*** Exercise data ***
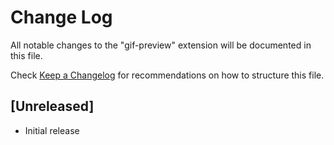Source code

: # Change Log
All notable changes to the "gif-preview" extension will be documented in this file.

Check [Keep a Changelog](http://keepachangelog.com/) for recommendations on how to structure this file.

## [Unreleased]
- Initial release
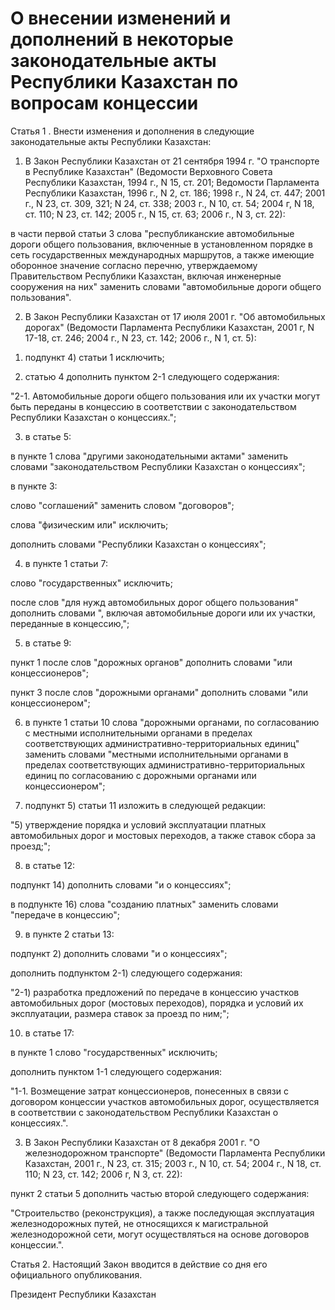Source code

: # О внесении изменений и дополнений в некоторые законодательные акты Республики Казахстан по вопросам концессии

Статья 1 . Внести изменения и дополнения в следующие законодательные акты Республики Казахстан:

1. В Закон Республики Казахстан от 21 сентября 1994 г. "О транспорте в Республике Казахстан" (Ведомости Верховного Совета Республики Казахстан, 1994 г., N 15, ст. 201; Ведомости Парламента Республики Казахстан, 1996 г., N 2, ст. 186; 1998 г., N 24, ст. 447; 2001 г., N 23, ст. 309, 321; N 24, ст. 338; 2003 г., N 10, ст. 54; 2004 г, N 18, ст. 110; N 23, ст. 142; 2005 г., N 15, ст. 63; 2006 г., N 3, ст. 22):

в части первой статьи 3 слова "республиканские автомобильные дороги общего пользования, включенные в установленном порядке в сеть государственных международных маршрутов, а также имеющие оборонное значение согласно перечню, утверждаемому Правительством Республики Казахстан, включая инженерные сооружения на них" заменить словами "автомобильные дороги общего пользования".

2. В Закон Республики Казахстан от 17 июля 2001 г. "Об автомобильных дорогах" (Ведомости Парламента Республики Казахстан, 2001 г, N 17-18, ст. 246; 2004 г., N 23, ст. 142; 2006 г., N 1, ст. 5):

1) подпункт 4) статьи 1 исключить;

2) статью 4 дополнить пунктом 2-1 следующего содержания:

"2-1. Автомобильные дороги общего пользования или их участки могут быть переданы в концессию в соответствии с законодательством Республики Казахстан о концессиях.";

3) в статье 5:

в пункте 1 слова "другими законодательными актами" заменить словами "законодательством Республики Казахстан о концессиях";

в пункте 3:

слово "соглашений" заменить словом "договоров";

слова "физическим или" исключить;

дополнить словами "Республики Казахстан о концессиях";

4) в пункте 1 статьи 7:

слово "государственных" исключить;

после слов "для нужд автомобильных дорог общего пользования" дополнить словами ", включая автомобильные дороги или их участки, переданные в концессию,";

5) в статье 9:

пункт 1 после слов "дорожных органов" дополнить словами "или концессионеров";

пункт 3 после слов "дорожными органами" дополнить словами "или концессионером";

6) в пункте 1 статьи 10 слова "дорожными органами, по согласованию с местными исполнительными органами в пределах соответствующих административно-территориальных единиц" заменить словами "местными исполнительными органами в пределах соответствующих административно-территориальных единиц по согласованию с дорожными органами или концессионером";

7) подпункт 5) статьи 11 изложить в следующей редакции:

"5) утверждение порядка и условий эксплуатации платных автомобильных дорог и мостовых переходов, а также ставок сбора за проезд;";

8) в статье 12:

подпункт 14) дополнить словами "и о концессиях";

в подпункте 16) слова "созданию платных" заменить словами "передаче в концессию";

9) в пункте 2 статьи 13:

подпункт 2) дополнить словами "и о концессиях";

дополнить подпунктом 2-1) следующего содержания:

"2-1) разработка предложений по передаче в концессию участков автомобильных дорог (мостовых переходов), порядка и условий их эксплуатации, размера ставок за проезд по ним;";

10) в статье 17:

в пункте 1 слово "государственных" исключить;

дополнить пунктом 1-1 следующего содержания:

"1-1. Возмещение затрат концессионеров, понесенных в связи с договором концессии участков автомобильных дорог, осуществляется в соответствии с законодательством Республики Казахстан о концессиях.".

3. В Закон Республики Казахстан от 8 декабря 2001 г. "О железнодорожном транспорте" (Ведомости Парламента Республики Казахстан, 2001 г., N 23, ст. 315; 2003 г., N 10, ст. 54; 2004 г., N 18, ст. 110; N 23, ст. 142; 2006 г, N 3, ст. 22):

пункт 2 статьи 5 дополнить частью второй следующего содержания:

"Строительство (реконструкция), а также последующая эксплуатация железнодорожных путей, не относящихся к магистральной железнодорожной сети, могут осуществляться на основе договоров концессии.".

Статья 2. Настоящий Закон вводится в действие со дня его официального опубликования.

Президент Республики Казахстан

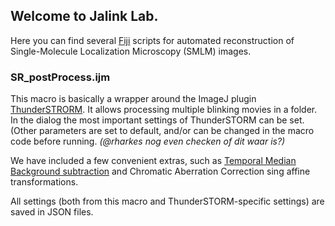 ## Welcome to Jalink Lab.

Here you can find several [Fiji](https://fiji.sc) scripts for automated reconstruction of Single-Molecule Localization Microscopy (SMLM) images.

### SR_postProcess.ijm
This macro is basically a wrapper around the ImageJ plugin [ThunderSTRORM](https://zitmen.github.io/thunderstorm/).
It allows processing multiple blinking movies in a folder. In the dialog the most important settings of ThunderSTORM can be set. (Other parameters are set to default, and/or can be changed in the macro code before running. _(@rharkes nog even checken of dit waar is?)_

We have included a few convenient extras, such as [Temporal Median Background subtraction](https://www.nature.com/articles/srep03854) and Chromatic Aberration Correction sing affine transformations.

All settings (both from this macro and ThunderSTORM-specific settings) are saved in JSON files.
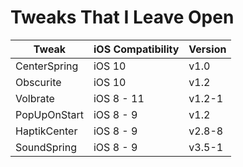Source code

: # Tweaks That I Leave Open

| Tweak | iOS Compatibility | Version |
| ----- | ----------------- | ------- |
| CenterSpring | iOS 10 | v1.0 |
| Obscurite | iOS 10 | v1.2 |
| Volbrate | iOS 8 - 11 | v1.2-1 |
| PopUpOnStart | iOS 8 - 9 | v1.2 |
| HaptikCenter | iOS 8 - 9 | v2.8-8 |
| SoundSpring | iOS 8 - 9 | v3.5-1 |
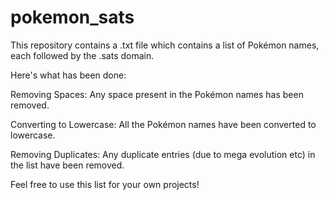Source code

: # pokemon_sats
This repository contains a .txt file which contains a list of Pokémon names, each followed by the .sats domain. 

Here's what has been done:

Removing Spaces: Any space present in the Pokémon names has been removed. 

Converting to Lowercase: All the Pokémon names have been converted to lowercase. 

Removing Duplicates: Any duplicate entries (due to mega evolution etc) in the list have been removed.

Feel free to use this list for your own projects!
*** End of Exercise data ***
_Activity_:
Repeat the material above exactly; any picture in it is left out.

_Task solution_:
Source code

: # Change Log
All notable changes to the "gif-preview" extension will be documented in this file.

Check [Keep a Changelog](http://keepachangelog.com/) for recommendations on how to structure this file.

## [Unreleased]
- Initial release
Source code

: # О внесении изменений и дополнений в некоторые законодательные акты Республики Казахстан по вопросам концессии

Статья 1 . Внести изменения и дополнения в следующие законодательные акты Республики Казахстан:

1. В Закон Республики Казахстан от 21 сентября 1994 г. "О транспорте в Республике Казахстан" (Ведомости Верховного Совета Республики Казахстан, 1994 г., N 15, ст. 201; Ведомости Парламента Республики Казахстан, 1996 г., N 2, ст. 186; 1998 г., N 24, ст. 447; 2001 г., N 23, ст. 309, 321; N 24, ст. 338; 2003 г., N 10, ст. 54; 2004 г, N 18, ст. 110; N 23, ст. 142; 2005 г., N 15, ст. 63; 2006 г., N 3, ст. 22):

в части первой статьи 3 слова "республиканские автомобильные дороги общего пользования, включенные в установленном порядке в сеть государственных международных маршрутов, а также имеющие оборонное значение согласно перечню, утверждаемому Правительством Республики Казахстан, включая инженерные сооружения на них" заменить словами "автомобильные дороги общего пользования".

2. В Закон Республики Казахстан от 17 июля 2001 г. "Об автомобильных дорогах" (Ведомости Парламента Республики Казахстан, 2001 г, N 17-18, ст. 246; 2004 г., N 23, ст. 142; 2006 г., N 1, ст. 5):

1) подпункт 4) статьи 1 исключить;

2) статью 4 дополнить пунктом 2-1 следующего содержания:

"2-1. Автомобильные дороги общего пользования или их участки могут быть переданы в концессию в соответствии с законодательством Республики Казахстан о концессиях.";

3) в статье 5:

в пункте 1 слова "другими законодательными актами" заменить словами "законодательством Республики Казахстан о концессиях";

в пункте 3:

слово "соглашений" заменить словом "договоров";

слова "физическим или" исключить;

дополнить словами "Республики Казахстан о концессиях";

4) в пункте 1 статьи 7:

слово "государственных" исключить;

после слов "для нужд автомобильных дорог общего пользования" дополнить словами ", включая автомобильные дороги или их участки, переданные в концессию,";

5) в статье 9:

пункт 1 после слов "дорожных органов" дополнить словами "или концессионеров";

пункт 3 после слов "дорожными органами" дополнить словами "или концессионером";

6) в пункте 1 статьи 10 слова "дорожными органами, по согласованию с местными исполнительными органами в пределах соответствующих административно-территориальных единиц" заменить словами "местными исполнительными органами в пределах соответствующих административно-территориальных единиц по согласованию с дорожными органами или концессионером";

7) подпункт 5) статьи 11 изложить в следующей редакции:

"5) утверждение порядка и условий эксплуатации платных автомобильных дорог и мостовых переходов, а также ставок сбора за проезд;";

8) в статье 12:

подпункт 14) дополнить словами "и о концессиях";

в подпункте 16) слова "созданию платных" заменить словами "передаче в концессию";

9) в пункте 2 статьи 13:

подпункт 2) дополнить словами "и о концессиях";

дополнить подпунктом 2-1) следующего содержания:

"2-1) разработка предложений по передаче в концессию участков автомобильных дорог (мостовых переходов), порядка и условий их эксплуатации, размера ставок за проезд по ним;";

10) в статье 17:

в пункте 1 слово "государственных" исключить;

дополнить пунктом 1-1 следующего содержания:

"1-1. Возмещение затрат концессионеров, понесенных в связи с договором концессии участков автомобильных дорог, осуществляется в соответствии с законодательством Республики Казахстан о концессиях.".

3. В Закон Республики Казахстан от 8 декабря 2001 г. "О железнодорожном транспорте" (Ведомости Парламента Республики Казахстан, 2001 г., N 23, ст. 315; 2003 г., N 10, ст. 54; 2004 г., N 18, ст. 110; N 23, ст. 142; 2006 г, N 3, ст. 22):

пункт 2 статьи 5 дополнить частью второй следующего содержания:

"Строительство (реконструкция), а также последующая эксплуатация железнодорожных путей, не относящихся к магистральной железнодорожной сети, могут осуществляться на основе договоров концессии.".

Статья 2. Настоящий Закон вводится в действие со дня его официального опубликования.

Президент Республики Казахстан

 ## Welcome to Jalink Lab.

Here you can find several [Fiji](https://fiji.sc) scripts for automated reconstruction of Single-Molecule Localization Microscopy (SMLM) images.

### SR_postProcess.ijm
This macro is basically a wrapper around the ImageJ plugin [ThunderSTRORM](https://zitmen.github.io/thunderstorm/).
It allows processing multiple blinking movies in a folder. In the dialog the most important settings of ThunderSTORM can be set. (Other parameters are set to default, and/or can be changed in the macro code before running. _(@rharkes nog even checken of dit waar is?)_

We have included a few convenient extras, such as [Temporal Median Background subtraction](https://www.nature.com/articles/srep03854) and Chromatic Aberration Correction sing affine transformations.

All settings (both from this macro and ThunderSTORM-specific settings) are saved in JSON files.
Source code

: # Tweaks That I Leave Open

| Tweak | iOS Compatibility | Version |
| ----- | ----------------- | ------- |
| CenterSpring | iOS 10 | v1.0 |
| Obscurite | iOS 10 | v1.2 |
| Volbrate | iOS 8 - 11 | v1.2-1 |
| PopUpOnStart | iOS 8 - 9 | v1.2 |
| HaptikCenter | iOS 8 - 9 | v2.8-8 |
| SoundSpring | iOS 8 - 9 | v3.5-1 |
Source code

: # pokemon_sats
This repository contains a .txt file which contains a list of Pokémon names, each followed by the .sats domain. 

Here's what has been done:

Removing Spaces: Any space present in the Pokémon names has been removed. 

Converting to Lowercase: All the Pokémon names have been converted to lowercase. 

Removing Duplicates: Any duplicate entries (due to mega evolution etc) in the list have been removed.

Feel free to use this list for your own projects!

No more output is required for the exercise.